[Data extracted from a collection]

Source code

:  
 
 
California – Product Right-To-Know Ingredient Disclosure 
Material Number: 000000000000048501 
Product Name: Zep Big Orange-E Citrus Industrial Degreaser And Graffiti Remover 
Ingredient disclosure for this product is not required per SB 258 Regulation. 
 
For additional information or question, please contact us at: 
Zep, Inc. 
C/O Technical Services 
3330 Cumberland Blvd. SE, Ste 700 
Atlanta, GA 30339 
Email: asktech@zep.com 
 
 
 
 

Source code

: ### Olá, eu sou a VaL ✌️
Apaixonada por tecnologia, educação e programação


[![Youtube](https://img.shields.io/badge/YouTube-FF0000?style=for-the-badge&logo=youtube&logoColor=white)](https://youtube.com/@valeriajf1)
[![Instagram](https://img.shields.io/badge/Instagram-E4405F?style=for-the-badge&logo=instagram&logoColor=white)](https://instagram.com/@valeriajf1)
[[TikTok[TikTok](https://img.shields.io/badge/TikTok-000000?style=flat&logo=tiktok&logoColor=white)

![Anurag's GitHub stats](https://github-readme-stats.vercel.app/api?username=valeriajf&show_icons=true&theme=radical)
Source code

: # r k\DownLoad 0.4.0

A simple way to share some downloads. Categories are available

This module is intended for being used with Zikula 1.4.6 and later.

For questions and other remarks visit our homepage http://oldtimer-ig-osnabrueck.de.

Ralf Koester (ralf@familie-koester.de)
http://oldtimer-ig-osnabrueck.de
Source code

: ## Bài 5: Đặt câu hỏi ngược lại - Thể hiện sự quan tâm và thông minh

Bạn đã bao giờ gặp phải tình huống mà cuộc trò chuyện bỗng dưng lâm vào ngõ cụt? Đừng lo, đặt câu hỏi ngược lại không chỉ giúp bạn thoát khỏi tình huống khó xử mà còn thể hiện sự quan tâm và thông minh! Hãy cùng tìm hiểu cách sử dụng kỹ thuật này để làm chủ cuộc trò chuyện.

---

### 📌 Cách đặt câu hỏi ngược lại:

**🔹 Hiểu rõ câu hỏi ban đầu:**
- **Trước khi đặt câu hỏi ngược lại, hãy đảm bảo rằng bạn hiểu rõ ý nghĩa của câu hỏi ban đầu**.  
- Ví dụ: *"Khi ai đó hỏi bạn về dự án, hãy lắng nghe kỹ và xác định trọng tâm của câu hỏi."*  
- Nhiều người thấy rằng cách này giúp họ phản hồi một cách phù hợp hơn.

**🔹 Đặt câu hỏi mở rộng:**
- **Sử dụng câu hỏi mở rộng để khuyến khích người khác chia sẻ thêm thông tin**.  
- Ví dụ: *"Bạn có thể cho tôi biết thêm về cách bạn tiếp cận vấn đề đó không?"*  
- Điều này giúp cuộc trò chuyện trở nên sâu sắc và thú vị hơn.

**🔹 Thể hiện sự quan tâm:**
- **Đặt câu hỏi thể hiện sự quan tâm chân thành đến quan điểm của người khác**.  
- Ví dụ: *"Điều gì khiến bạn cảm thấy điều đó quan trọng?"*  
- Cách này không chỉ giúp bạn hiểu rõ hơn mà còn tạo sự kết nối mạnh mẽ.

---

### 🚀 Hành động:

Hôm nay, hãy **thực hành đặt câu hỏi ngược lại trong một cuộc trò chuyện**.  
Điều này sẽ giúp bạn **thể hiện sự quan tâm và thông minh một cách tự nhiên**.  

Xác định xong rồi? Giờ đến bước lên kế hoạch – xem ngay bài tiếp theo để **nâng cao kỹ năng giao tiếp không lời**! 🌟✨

--

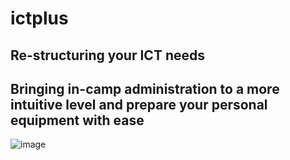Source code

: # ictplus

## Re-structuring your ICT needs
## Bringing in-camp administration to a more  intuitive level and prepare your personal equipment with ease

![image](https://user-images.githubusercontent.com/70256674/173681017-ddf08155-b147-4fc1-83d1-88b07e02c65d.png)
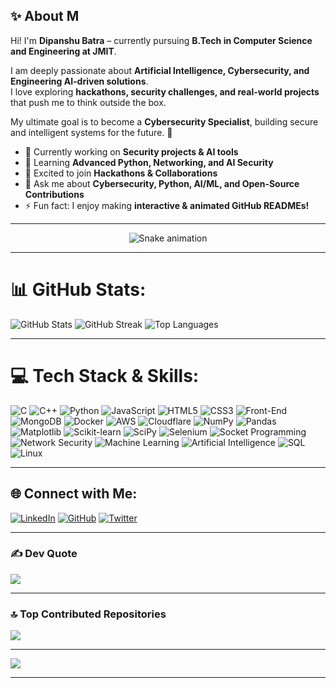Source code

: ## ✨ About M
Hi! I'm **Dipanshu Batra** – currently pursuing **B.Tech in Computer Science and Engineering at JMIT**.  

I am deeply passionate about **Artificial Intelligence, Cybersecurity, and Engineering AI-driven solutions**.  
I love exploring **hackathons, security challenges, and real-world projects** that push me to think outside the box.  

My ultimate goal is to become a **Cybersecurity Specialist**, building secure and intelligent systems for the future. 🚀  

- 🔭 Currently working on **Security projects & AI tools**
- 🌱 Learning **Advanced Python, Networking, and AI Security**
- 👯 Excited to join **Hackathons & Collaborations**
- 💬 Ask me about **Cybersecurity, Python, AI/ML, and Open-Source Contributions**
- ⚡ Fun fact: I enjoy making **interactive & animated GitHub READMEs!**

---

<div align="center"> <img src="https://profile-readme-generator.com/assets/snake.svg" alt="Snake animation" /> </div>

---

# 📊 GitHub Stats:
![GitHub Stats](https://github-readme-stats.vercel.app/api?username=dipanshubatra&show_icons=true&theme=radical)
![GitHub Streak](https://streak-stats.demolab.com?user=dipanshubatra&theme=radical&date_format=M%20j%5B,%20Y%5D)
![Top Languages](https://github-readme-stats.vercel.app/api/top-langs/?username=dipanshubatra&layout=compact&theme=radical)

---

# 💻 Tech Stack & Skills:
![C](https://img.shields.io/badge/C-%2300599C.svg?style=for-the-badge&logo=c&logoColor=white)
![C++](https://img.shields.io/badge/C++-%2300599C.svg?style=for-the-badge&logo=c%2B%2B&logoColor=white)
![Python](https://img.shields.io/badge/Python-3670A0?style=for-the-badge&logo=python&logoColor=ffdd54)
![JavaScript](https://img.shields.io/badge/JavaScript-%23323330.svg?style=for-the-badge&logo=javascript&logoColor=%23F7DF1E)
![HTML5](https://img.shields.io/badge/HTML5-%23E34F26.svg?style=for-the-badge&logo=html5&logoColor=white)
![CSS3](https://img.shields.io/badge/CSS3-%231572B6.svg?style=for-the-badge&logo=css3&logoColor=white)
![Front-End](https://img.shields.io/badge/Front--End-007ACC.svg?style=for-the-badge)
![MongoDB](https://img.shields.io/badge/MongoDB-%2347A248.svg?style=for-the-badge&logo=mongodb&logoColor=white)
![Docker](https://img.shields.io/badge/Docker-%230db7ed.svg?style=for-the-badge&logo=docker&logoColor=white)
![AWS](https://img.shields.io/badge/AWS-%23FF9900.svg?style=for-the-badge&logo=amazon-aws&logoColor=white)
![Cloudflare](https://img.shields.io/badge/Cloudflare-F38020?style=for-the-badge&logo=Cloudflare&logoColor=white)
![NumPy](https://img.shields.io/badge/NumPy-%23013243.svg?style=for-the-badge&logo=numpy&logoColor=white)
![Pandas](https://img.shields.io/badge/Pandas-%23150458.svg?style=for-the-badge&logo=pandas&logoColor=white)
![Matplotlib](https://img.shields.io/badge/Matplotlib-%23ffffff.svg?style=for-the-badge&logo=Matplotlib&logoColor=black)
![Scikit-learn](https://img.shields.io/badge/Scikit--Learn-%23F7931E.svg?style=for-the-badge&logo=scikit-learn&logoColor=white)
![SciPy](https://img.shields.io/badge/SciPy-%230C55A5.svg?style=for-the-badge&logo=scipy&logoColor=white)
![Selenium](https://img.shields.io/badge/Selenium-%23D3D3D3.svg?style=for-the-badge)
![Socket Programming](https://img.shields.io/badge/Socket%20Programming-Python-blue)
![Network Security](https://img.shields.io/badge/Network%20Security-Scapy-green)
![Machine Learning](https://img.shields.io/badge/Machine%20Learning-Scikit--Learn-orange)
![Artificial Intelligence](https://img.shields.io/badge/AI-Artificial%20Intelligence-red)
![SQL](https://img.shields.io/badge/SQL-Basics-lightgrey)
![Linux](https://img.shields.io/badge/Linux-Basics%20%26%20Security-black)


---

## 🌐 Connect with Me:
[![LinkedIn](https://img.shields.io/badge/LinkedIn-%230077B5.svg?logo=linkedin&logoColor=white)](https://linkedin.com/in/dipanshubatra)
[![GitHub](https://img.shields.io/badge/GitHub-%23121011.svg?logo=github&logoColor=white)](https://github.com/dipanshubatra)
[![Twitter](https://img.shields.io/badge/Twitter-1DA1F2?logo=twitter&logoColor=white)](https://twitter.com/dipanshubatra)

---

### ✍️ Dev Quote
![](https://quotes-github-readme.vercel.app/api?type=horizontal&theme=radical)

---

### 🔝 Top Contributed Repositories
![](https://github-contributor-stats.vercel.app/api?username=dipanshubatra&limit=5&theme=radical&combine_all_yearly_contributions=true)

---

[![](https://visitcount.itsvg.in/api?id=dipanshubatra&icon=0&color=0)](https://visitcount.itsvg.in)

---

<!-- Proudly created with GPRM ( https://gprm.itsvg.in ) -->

Your assignment
Collect every line from the records above that contains the word "người".

Response area
- Nhiều người thấy rằng cách này giúp họ phản hồi một cách phù hợp hơn.
- **Sử dụng câu hỏi mở rộng để khuyến khích người khác chia sẻ thêm thông tin**.  
- **Đặt câu hỏi thể hiện sự quan tâm chân thành đến quan điểm của người khác**.  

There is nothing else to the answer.